◆ **Data provided**
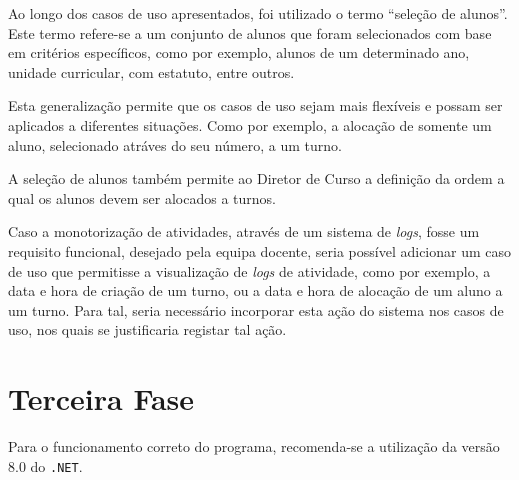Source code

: \documentclass[a4paper,12pt]{scrreprt}
\begin{document}
Ao longo dos casos de uso apresentados, foi utilizado o termo “seleção de alunos”.
Este termo refere-se a um conjunto de alunos que foram selecionados com base em critérios específicos,
como por exemplo, alunos de um determinado ano, unidade curricular, com estatuto, entre outros.

Esta generalização permite que os casos de uso sejam mais flexíveis
e possam ser aplicados a diferentes situações. Como por exemplo, a alocação de somente
um aluno, selecionado atráves do seu número, a um turno.

A seleção de alunos também permite ao Diretor de Curso a definição da ordem
a qual os alunos devem ser alocados a turnos.

\vspace{1cm}

Caso a monotorização de atividades, através de um sistema de \textit{logs}, fosse um requisito funcional,
desejado pela equipa docente, seria possível adicionar um caso de uso que permitisse a visualização
de \textit{logs} de atividade, como por exemplo, a data e hora de criação de um turno,
ou a data e hora de alocação de um aluno a um turno. Para tal, seria necessário
incorporar esta ação do sistema nos casos de uso, nos quais se justificaria registar tal ação.

\section{Terceira Fase}

Para o funcionamento correto do programa, recomenda-se a utilização da versão 8.0 do \texttt{.NET}.





%
%


\end{document}
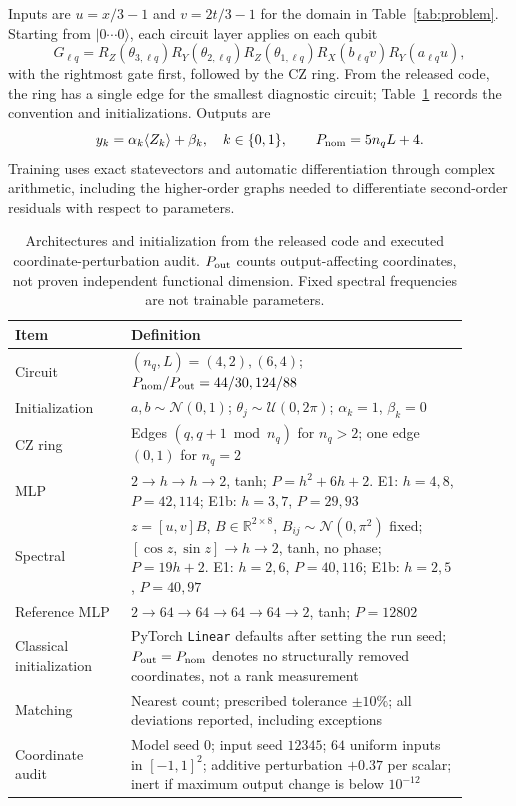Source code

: \documentclass[11pt]{article}
\begin{document}
Inputs are $u=x/3-1$ and $v=2t/3-1$ for the domain in
Table~\ref{tab:problem}. Starting from $|0\cdots0\rangle$, each circuit
layer applies on each qubit
\begin{equation}
 G_{\ell q}=R_Z(\theta_{3,\ell q})R_Y(\theta_{2,\ell q})
 R_Z(\theta_{1,\ell q})R_X(b_{\ell q}v)R_Y(a_{\ell q}u),
 \label{eq:gate}
\end{equation}
with the rightmost gate first, followed by the CZ ring. From the released
code, the ring has a single edge for the smallest diagnostic circuit;
Table~\ref{tab:models} records the convention and initializations. Outputs are
\begin{equation}
 y_k=\alpha_k\langle Z_k\rangle+\beta_k,\quad k\in\{0,1\},\qquad
 P_{\rm nom}=5n_qL+4.
 \label{eq:readout}
\end{equation}
Training uses exact statevectors and automatic differentiation through
complex arithmetic, including the higher-order graphs needed to
differentiate second-order residuals with respect to parameters.

\begin{table}[htbp]
\centering\small
\caption{Architectures and initialization from the released code and
executed coordinate-perturbation audit. $P_{\rm out}$ counts
output-affecting coordinates, not proven independent functional dimension.
Fixed spectral frequencies are not trainable parameters.}
\label{tab:models}
\begin{tabular}{p{0.23\linewidth}p{0.67\linewidth}}
\toprule
Item & Definition \\
\midrule
Circuit & $(n_q,L)=(4,2),(6,4)$;
$P_{\rm nom}/P_{\rm out}=44/30,124/88$ \\
Initialization & $a,b\sim\mathcal N(0,1)$;
$\theta_j\sim\mathcal U(0,2\pi)$; $\alpha_k=1$, $\beta_k=0$ \\
CZ ring & Edges $(q,q+1\bmod n_q)$ for $n_q>2$;
one edge $(0,1)$ for $n_q=2$ \\
MLP & $2\to h\to h\to2$, tanh;
$P=h^2+6h+2$. E1: $h=4,8$, $P=42,114$;
E1b: $h=3,7$, $P=29,93$ \\
Spectral & $z=[u,v]B$, $B\in\mathbb R^{2\times8}$,
$B_{ij}\sim\mathcal N(0,\pi^2)$ fixed;
$[\cos z,\sin z]\to h\to2$, tanh, no phase;
$P=19h+2$. E1: $h=2,6$, $P=40,116$;
E1b: $h=2,5$, $P=40,97$ \\
Reference MLP & $2\to64\to64\to64\to64\to2$, tanh;
$P=12802$ \\
Classical initialization & PyTorch \texttt{Linear} defaults after setting
the run seed; $P_{\rm out}=P_{\rm nom}$ denotes no structurally removed
coordinates, not a rank measurement \\
Matching & Nearest count; prescribed tolerance $\pm10\%$;
all deviations reported, including exceptions \\
Coordinate audit & Model seed $0$; input seed $12345$;
$64$ uniform inputs in $[-1,1]^2$; additive perturbation $+0.37$
per scalar; inert if maximum output change is below $10^{-12}$ \\
\bottomrule
\end{tabular}
\end{table}
\end{document}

◆ **Problem details**
Without the pictures, transcribe the listing above exactly.

◆ **Exercise response**
Source code

: \documentclass[a4paper,12pt]{scrreprt}
\begin{document}
Ao longo dos casos de uso apresentados, foi utilizado o termo “seleção de alunos”.
Este termo refere-se a um conjunto de alunos que foram selecionados com base em critérios específicos,
como por exemplo, alunos de um determinado ano, unidade curricular, com estatuto, entre outros.

Esta generalização permite que os casos de uso sejam mais flexíveis
e possam ser aplicados a diferentes situações. Como por exemplo, a alocação de somente
um aluno, selecionado atráves do seu número, a um turno.

A seleção de alunos também permite ao Diretor de Curso a definição da ordem
a qual os alunos devem ser alocados a turnos.

\vspace{1cm}

Caso a monotorização de atividades, através de um sistema de \textit{logs}, fosse um requisito funcional,
desejado pela equipa docente, seria possível adicionar um caso de uso que permitisse a visualização
de \textit{logs} de atividade, como por exemplo, a data e hora de criação de um turno,
ou a data e hora de alocação de um aluno a um turno. Para tal, seria necessário
incorporar esta ação do sistema nos casos de uso, nos quais se justificaria registar tal ação.

\section{Terceira Fase}

Para o funcionamento correto do programa, recomenda-se a utilização da versão 8.0 do \texttt{.NET}.





%
%


\end{document}
Source code

: \documentclass[11pt]{article}
\begin{document}
Inputs are $u=x/3-1$ and $v=2t/3-1$ for the domain in
Table~\ref{tab:problem}. Starting from $|0\cdots0\rangle$, each circuit
layer applies on each qubit
\begin{equation}
 G_{\ell q}=R_Z(\theta_{3,\ell q})R_Y(\theta_{2,\ell q})
 R_Z(\theta_{1,\ell q})R_X(b_{\ell q}v)R_Y(a_{\ell q}u),
 \label{eq:gate}
\end{equation}
with the rightmost gate first, followed by the CZ ring. From the released
code, the ring has a single edge for the smallest diagnostic circuit;
Table~\ref{tab:models} records the convention and initializations. Outputs are
\begin{equation}
 y_k=\alpha_k\langle Z_k\rangle+\beta_k,\quad k\in\{0,1\},\qquad
 P_{\rm nom}=5n_qL+4.
 \label{eq:readout}
\end{equation}
Training uses exact statevectors and automatic differentiation through
complex arithmetic, including the higher-order graphs needed to
differentiate second-order residuals with respect to parameters.

\begin{table}[htbp]
\centering\small
\caption{Architectures and initialization from the released code and
executed coordinate-perturbation audit. $P_{\rm out}$ counts
output-affecting coordinates, not proven independent functional dimension.
Fixed spectral frequencies are not trainable parameters.}
\label{tab:models}
\begin{tabular}{p{0.23\linewidth}p{0.67\linewidth}}
\toprule
Item & Definition \\
\midrule
Circuit & $(n_q,L)=(4,2),(6,4)$;
$P_{\rm nom}/P_{\rm out}=44/30,124/88$ \\
Initialization & $a,b\sim\mathcal N(0,1)$;
$\theta_j\sim\mathcal U(0,2\pi)$; $\alpha_k=1$, $\beta_k=0$ \\
CZ ring & Edges $(q,q+1\bmod n_q)$ for $n_q>2$;
one edge $(0,1)$ for $n_q=2$ \\
MLP & $2\to h\to h\to2$, tanh;
$P=h^2+6h+2$. E1: $h=4,8$, $P=42,114$;
E1b: $h=3,7$, $P=29,93$ \\
Spectral & $z=[u,v]B$, $B\in\mathbb R^{2\times8}$,
$B_{ij}\sim\mathcal N(0,\pi^2)$ fixed;
$[\cos z,\sin z]\to h\to2$, tanh, no phase;
$P=19h+2$. E1: $h=2,6$, $P=40,116$;
E1b: $h=2,5$, $P=40,97$ \\
Reference MLP & $2\to64\to64\to64\to64\to2$, tanh;
$P=12802$ \\
Classical initialization & PyTorch \texttt{Linear} defaults after setting
the run seed; $P_{\rm out}=P_{\rm nom}$ denotes no structurally removed
coordinates, not a rank measurement \\
Matching & Nearest count; prescribed tolerance $\pm10\%$;
all deviations reported, including exceptions \\
Coordinate audit & Model seed $0$; input seed $12345$;
$64$ uniform inputs in $[-1,1]^2$; additive perturbation $+0.37$
per scalar; inert if maximum output change is below $10^{-12}$ \\
\bottomrule
\end{tabular}
\end{table}
\end{document}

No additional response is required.